His parents, Peter and Joy Bond died at their Portapique, N.S., home between 10:04 p.m. and 10:45 p.m. on the first night, murdered by a 51-year-old neighbour who drove a replica police car and carried on his killings the next day — taking a total of 22 lives, including a pregnant woman.

During the public inquiry, Bond heard senior Mounties testify they didn’t send out an emergency alert that night due to lack of protocols; that just four officers were available to enter Portapique because of chronic staff shortages; that no RCMP air support was available; and that basic smartphone apps to let police officers track one another in the dark also weren’t available.

And he said the explanations for these and a multitude of other shortcomings — including failures to probe early reports of domestic violence by the perpetrator — never seemed to begin with an admission that the force’s rural policing has failed to adapt to modern times.

“The biggest thing we need is for some of the senior people to say, ‘We screwed up. This is what we did wrong’ … Otherwise, nothing is going to be solved. This will happen again,” he said.

The revelations during the mass shooting inquiry are the latest to fuel a distrust in Canada’s national police force that some experts suggest has been building for years. There were calls this year from an Indigenous group in Newfoundland and Labrador and from a government committee examining systemic racism in British Columbia for those provinces to get rid of the RCMP, while Alberta’s United Conservative Party government is working on a plan to replace the Mounties with a provincial police force.

In Cumberland County, where some of the Nova Scotia killings occurred during the rampage’s second day, the municipal council recently voted to seek proposals for local policing, including from police agencies other than the RCMP.

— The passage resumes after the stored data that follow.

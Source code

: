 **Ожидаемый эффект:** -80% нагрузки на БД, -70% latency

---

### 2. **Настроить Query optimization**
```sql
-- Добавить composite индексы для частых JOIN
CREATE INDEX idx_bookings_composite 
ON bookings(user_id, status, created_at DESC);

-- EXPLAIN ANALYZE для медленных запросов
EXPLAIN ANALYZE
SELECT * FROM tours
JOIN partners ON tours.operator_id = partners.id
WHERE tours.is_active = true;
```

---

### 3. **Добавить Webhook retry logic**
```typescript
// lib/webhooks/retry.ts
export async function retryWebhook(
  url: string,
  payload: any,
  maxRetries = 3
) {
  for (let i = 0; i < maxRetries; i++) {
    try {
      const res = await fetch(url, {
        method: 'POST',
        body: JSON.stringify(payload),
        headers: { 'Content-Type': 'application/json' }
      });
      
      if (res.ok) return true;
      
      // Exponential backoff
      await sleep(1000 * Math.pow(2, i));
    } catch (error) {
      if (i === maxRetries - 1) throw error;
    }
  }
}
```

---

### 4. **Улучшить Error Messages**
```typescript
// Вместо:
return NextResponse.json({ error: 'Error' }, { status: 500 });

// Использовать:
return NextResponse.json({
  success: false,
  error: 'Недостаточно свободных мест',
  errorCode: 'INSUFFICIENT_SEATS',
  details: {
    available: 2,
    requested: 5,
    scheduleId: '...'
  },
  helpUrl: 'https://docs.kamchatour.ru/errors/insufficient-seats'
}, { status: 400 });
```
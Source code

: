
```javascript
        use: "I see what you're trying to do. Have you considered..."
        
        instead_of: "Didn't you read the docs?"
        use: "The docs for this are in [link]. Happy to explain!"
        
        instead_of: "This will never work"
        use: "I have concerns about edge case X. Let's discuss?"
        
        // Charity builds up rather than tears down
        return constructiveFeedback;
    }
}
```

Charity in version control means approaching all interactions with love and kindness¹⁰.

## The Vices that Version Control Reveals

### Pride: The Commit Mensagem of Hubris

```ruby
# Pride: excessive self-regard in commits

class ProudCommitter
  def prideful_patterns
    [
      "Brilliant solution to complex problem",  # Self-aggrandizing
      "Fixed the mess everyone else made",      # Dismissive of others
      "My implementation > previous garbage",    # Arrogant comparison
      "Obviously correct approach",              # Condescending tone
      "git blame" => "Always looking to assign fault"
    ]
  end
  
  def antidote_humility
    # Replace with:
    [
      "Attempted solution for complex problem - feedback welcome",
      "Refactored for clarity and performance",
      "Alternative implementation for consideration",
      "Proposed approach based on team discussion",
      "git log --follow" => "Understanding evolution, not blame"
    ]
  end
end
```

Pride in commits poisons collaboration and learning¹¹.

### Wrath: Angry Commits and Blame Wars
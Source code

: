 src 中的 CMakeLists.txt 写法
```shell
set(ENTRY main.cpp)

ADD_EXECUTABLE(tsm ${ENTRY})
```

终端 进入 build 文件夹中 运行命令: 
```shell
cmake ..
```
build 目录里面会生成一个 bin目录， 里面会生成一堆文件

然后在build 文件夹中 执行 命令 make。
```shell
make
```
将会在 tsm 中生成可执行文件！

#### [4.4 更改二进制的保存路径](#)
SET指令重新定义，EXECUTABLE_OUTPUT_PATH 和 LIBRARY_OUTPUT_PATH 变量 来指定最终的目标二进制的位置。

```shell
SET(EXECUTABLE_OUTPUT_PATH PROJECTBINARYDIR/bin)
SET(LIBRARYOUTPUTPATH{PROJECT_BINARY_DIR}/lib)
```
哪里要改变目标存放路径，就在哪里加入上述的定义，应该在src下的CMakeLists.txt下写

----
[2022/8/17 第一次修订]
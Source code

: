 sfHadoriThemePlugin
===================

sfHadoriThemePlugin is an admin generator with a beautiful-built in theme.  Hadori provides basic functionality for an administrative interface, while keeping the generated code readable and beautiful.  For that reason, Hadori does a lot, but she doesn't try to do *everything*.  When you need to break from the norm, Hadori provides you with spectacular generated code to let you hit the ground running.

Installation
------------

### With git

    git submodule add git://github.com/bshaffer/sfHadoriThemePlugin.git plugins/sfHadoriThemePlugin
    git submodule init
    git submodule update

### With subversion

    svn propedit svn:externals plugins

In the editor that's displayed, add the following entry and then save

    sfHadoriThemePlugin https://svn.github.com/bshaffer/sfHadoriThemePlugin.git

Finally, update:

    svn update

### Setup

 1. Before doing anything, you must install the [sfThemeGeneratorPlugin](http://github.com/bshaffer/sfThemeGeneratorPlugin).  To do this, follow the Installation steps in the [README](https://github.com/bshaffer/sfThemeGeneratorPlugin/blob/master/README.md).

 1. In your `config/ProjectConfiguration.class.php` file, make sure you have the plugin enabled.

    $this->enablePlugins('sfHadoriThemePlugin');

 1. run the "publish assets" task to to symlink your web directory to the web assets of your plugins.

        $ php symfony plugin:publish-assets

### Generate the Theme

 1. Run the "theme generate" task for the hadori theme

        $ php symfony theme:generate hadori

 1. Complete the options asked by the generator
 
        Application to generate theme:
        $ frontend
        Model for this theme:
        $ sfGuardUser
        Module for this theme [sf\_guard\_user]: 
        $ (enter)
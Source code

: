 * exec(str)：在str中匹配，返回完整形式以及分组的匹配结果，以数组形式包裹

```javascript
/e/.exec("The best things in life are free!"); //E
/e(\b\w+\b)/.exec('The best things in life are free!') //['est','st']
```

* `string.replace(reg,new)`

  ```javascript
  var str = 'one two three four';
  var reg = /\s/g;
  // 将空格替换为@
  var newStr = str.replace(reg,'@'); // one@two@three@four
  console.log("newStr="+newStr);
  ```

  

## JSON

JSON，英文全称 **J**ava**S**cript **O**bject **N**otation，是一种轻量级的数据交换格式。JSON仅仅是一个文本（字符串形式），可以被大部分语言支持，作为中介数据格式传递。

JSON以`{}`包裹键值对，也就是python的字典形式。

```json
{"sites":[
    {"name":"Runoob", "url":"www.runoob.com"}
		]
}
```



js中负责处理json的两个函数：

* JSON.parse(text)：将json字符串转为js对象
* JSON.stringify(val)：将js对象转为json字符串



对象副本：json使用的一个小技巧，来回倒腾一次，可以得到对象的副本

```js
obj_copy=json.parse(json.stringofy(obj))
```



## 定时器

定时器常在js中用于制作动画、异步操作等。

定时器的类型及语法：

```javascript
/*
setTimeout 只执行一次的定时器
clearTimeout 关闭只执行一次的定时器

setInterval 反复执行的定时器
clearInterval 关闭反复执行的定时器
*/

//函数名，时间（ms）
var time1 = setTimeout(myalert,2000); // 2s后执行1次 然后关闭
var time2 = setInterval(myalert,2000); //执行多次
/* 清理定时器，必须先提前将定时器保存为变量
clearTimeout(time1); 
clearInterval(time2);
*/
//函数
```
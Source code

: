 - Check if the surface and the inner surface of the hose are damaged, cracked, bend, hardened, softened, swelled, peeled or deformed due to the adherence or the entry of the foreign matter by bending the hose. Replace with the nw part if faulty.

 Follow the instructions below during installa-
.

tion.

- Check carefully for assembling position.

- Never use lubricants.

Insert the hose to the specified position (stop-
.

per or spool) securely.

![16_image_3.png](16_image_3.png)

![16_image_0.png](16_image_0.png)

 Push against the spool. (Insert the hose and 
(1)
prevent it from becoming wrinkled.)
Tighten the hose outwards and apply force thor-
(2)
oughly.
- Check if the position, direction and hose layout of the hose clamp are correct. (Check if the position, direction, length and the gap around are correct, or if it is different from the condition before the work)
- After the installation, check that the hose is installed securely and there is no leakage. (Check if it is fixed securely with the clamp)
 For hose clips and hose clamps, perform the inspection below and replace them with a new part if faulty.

A poll commissioned by the force earlier this year showed only 51 per cent of Canadians believe the Mounties are honest, a drop of five percentage points from the year before. Only a third of Canadians feel the RCMP treat visible minorities and Indigenous people fairly.

“The RCMP is in for a reckoning. They really need to rethink what they’re doing as a police force,” said Michael Boudreau, a criminology professor at St. Thomas University in New Brunswick. With the force’s missteps unfolding before the public during the mass shooting inquiry, Boudreau said it would be a missed opportunity if the commission’s recommendations don’t prompt sweeping changes — though he said he’s only “mildly optimistic” that will happen.

“Unfortunately, politicians are going to have to get involved if we’re going to have a serious discussion about the future of policing,” he said. “We cannot leave it up to the police to fix themselves.”

Historically, the RCMP has been adept at keeping its turmoil out of the public eye, Boudreau said. That all changed a decade ago when several women on the force said they faced discrimination, harassment, bullying and sexual assault at the hands of their colleagues. A resulting class-action lawsuit ultimately paid out about $125 million to more than 2,300 women.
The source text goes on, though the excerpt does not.